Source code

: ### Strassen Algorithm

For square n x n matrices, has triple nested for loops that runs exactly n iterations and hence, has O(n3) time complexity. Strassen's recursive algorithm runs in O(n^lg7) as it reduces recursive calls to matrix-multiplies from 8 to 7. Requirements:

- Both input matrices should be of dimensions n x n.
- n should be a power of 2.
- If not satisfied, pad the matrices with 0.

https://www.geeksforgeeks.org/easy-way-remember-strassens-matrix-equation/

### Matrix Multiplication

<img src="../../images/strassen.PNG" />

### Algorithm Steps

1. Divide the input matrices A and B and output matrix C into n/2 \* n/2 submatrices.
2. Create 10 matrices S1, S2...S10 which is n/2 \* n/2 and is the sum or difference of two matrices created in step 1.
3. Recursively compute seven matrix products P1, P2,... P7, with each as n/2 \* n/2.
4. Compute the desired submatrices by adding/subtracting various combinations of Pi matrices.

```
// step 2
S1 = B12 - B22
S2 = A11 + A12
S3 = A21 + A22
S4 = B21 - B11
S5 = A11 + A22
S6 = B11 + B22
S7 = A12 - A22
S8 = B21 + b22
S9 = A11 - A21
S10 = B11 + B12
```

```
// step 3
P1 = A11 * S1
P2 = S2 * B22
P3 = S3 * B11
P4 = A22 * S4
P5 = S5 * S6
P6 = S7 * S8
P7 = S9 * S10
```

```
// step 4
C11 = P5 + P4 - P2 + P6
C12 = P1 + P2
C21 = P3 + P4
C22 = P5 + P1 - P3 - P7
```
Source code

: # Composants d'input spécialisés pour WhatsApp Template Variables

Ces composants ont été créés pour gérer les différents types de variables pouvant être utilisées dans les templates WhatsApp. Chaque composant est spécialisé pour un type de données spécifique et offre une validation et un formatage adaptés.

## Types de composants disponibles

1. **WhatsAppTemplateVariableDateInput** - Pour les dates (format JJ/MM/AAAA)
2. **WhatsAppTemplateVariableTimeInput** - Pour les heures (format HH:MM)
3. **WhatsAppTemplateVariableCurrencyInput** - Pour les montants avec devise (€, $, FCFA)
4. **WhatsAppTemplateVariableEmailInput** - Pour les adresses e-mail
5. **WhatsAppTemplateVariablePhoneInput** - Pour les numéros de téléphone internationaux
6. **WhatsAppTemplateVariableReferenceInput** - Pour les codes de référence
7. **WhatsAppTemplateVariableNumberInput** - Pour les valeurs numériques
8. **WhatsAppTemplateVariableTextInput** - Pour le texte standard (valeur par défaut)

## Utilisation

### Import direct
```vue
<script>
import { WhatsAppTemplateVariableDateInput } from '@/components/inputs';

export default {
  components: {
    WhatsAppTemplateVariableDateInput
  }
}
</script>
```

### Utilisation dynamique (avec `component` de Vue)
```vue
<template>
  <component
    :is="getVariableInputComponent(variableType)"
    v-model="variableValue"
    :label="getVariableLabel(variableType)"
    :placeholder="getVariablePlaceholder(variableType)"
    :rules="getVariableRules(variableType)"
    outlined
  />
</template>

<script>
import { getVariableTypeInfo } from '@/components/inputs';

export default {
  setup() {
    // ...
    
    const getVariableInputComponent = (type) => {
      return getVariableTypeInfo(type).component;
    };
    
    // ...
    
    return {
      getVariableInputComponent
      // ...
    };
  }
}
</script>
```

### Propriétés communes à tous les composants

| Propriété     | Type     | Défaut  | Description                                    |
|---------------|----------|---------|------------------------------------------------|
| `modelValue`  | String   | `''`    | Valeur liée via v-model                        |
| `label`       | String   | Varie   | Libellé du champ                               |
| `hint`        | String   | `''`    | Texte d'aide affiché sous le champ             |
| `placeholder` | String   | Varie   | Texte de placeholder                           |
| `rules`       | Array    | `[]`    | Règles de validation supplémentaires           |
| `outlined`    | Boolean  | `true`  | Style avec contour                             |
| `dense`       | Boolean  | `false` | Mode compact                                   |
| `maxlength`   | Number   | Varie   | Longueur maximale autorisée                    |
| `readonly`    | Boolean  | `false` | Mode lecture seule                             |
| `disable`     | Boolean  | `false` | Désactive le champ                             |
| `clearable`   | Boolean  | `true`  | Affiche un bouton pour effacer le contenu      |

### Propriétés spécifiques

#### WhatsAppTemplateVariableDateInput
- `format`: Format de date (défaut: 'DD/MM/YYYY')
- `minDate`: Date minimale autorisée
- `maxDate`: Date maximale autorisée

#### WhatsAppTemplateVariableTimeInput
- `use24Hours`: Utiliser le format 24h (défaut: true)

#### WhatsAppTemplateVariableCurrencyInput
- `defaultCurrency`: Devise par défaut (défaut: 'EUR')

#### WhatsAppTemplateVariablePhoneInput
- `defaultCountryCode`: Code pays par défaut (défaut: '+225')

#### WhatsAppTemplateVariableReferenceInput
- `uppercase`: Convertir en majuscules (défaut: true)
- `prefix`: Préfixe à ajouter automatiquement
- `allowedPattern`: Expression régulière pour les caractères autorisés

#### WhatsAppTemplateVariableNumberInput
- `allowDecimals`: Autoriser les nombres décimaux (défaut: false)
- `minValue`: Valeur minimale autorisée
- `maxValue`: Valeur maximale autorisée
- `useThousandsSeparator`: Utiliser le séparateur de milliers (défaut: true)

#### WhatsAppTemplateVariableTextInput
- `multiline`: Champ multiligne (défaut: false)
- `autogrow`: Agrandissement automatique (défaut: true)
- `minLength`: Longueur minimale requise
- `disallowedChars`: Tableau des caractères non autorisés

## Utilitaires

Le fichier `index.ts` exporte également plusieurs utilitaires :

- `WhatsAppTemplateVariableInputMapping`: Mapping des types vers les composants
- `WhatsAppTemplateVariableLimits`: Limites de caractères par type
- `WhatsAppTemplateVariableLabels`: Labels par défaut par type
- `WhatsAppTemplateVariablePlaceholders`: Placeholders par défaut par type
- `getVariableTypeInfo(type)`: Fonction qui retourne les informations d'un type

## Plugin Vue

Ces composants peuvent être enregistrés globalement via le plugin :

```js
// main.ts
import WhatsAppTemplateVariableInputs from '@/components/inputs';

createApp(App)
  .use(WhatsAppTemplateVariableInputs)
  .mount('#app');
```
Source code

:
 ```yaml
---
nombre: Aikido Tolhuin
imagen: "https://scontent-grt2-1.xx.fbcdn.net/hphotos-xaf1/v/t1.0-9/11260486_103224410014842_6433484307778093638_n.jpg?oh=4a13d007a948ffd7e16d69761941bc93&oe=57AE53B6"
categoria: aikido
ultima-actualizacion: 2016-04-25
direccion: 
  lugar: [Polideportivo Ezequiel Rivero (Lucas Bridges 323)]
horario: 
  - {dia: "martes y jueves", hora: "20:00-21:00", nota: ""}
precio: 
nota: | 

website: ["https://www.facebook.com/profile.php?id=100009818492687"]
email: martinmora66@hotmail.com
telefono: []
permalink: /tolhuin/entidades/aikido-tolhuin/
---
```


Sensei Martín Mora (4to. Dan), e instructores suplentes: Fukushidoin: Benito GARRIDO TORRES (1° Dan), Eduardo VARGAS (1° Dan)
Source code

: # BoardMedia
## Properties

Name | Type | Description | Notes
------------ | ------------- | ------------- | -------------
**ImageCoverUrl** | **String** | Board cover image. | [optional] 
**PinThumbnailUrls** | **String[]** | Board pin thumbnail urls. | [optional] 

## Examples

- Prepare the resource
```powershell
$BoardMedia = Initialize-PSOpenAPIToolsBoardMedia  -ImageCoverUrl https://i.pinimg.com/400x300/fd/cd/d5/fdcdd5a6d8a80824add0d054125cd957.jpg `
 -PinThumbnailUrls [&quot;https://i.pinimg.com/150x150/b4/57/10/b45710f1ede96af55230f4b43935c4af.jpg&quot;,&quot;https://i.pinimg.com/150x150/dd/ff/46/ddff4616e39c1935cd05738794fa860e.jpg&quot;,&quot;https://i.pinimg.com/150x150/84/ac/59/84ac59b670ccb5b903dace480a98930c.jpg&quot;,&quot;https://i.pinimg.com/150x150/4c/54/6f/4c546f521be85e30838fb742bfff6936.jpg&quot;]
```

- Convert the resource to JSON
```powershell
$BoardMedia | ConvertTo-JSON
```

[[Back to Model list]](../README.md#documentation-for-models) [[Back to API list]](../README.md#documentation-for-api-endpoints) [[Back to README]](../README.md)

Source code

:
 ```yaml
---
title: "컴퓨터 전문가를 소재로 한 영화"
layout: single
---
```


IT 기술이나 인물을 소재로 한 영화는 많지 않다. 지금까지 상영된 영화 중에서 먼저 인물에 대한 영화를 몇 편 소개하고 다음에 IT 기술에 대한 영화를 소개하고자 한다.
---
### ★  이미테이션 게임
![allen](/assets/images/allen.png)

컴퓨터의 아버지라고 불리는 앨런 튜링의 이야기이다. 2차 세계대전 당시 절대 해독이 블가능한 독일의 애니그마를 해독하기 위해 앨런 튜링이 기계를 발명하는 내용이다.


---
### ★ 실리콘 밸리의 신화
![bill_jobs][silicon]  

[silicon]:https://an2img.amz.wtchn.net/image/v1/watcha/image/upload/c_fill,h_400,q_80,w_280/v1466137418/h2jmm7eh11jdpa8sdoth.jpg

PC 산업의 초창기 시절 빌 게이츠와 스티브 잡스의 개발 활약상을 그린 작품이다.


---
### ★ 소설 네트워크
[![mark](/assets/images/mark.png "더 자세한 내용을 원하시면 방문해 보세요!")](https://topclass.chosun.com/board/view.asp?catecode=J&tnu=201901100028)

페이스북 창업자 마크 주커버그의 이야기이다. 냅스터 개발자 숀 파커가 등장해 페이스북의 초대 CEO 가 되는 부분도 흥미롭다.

────

:: The task ::
The line containing "### Algorithm Steps" marks the end. Please print exactly every line from the top of the data to it, both included, and nothing more.

:: Completed exercise ::
Source code

: ### Strassen Algorithm

For square n x n matrices, has triple nested for loops that runs exactly n iterations and hence, has O(n3) time complexity. Strassen's recursive algorithm runs in O(n^lg7) as it reduces recursive calls to matrix-multiplies from 8 to 7. Requirements:

- Both input matrices should be of dimensions n x n.
- n should be a power of 2.
- If not satisfied, pad the matrices with 0.

https://www.geeksforgeeks.org/easy-way-remember-strassens-matrix-equation/

### Matrix Multiplication

<img src="../../images/strassen.PNG" />

### Algorithm Steps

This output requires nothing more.